→ Directions
Extract every entry word for word.

......

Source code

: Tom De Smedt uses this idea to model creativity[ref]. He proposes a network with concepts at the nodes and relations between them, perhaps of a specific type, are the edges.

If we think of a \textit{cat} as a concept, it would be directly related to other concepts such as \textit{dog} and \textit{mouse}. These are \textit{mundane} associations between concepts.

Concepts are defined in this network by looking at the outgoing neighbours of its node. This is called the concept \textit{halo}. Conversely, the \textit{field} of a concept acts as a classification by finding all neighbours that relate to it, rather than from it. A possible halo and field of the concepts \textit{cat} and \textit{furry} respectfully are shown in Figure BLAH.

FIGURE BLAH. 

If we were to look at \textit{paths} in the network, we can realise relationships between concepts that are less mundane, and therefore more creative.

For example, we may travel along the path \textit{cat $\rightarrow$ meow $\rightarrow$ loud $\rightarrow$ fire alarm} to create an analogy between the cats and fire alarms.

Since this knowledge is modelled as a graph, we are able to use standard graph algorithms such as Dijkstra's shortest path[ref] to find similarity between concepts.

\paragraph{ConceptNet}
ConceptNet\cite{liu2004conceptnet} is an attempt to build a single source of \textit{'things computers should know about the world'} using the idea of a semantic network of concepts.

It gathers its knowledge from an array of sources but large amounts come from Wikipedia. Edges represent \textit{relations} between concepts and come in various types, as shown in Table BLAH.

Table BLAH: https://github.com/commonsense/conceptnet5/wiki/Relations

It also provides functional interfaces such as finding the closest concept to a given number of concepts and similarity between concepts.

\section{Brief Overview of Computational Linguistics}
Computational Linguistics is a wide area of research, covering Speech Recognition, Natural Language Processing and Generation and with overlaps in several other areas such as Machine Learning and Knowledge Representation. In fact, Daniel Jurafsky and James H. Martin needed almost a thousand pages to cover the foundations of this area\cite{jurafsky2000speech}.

......

→ Output
Source code

: Tom De Smedt uses this idea to model creativity[ref]. He proposes a network with concepts at the nodes and relations between them, perhaps of a specific type, are the edges.

If we think of a \textit{cat} as a concept, it would be directly related to other concepts such as \textit{dog} and \textit{mouse}. These are \textit{mundane} associations between concepts.

Concepts are defined in this network by looking at the outgoing neighbours of its node. This is called the concept \textit{halo}. Conversely, the \textit{field} of a concept acts as a classification by finding all neighbours that relate to it, rather than from it. A possible halo and field of the concepts \textit{cat} and \textit{furry} respectfully are shown in Figure BLAH.

FIGURE BLAH. 

If we were to look at \textit{paths} in the network, we can realise relationships between concepts that are less mundane, and therefore more creative.

For example, we may travel along the path \textit{cat $\rightarrow$ meow $\rightarrow$ loud $\rightarrow$ fire alarm} to create an analogy between the cats and fire alarms.

Since this knowledge is modelled as a graph, we are able to use standard graph algorithms such as Dijkstra's shortest path[ref] to find similarity between concepts.

\paragraph{ConceptNet}
ConceptNet\cite{liu2004conceptnet} is an attempt to build a single source of \textit{'things computers should know about the world'} using the idea of a semantic network of concepts.

It gathers its knowledge from an array of sources but large amounts come from Wikipedia. Edges represent \textit{relations} between concepts and come in various types, as shown in Table BLAH.

Table BLAH: https://github.com/commonsense/conceptnet5/wiki/Relations

It also provides functional interfaces such as finding the closest concept to a given number of concepts and similarity between concepts.

\section{Brief Overview of Computational Linguistics}
Computational Linguistics is a wide area of research, covering Speech Recognition, Natural Language Processing and Generation and with overlaps in several other areas such as Machine Learning and Knowledge Representation. In fact, Daniel Jurafsky and James H. Martin needed almost a thousand pages to cover the foundations of this area\cite{jurafsky2000speech}.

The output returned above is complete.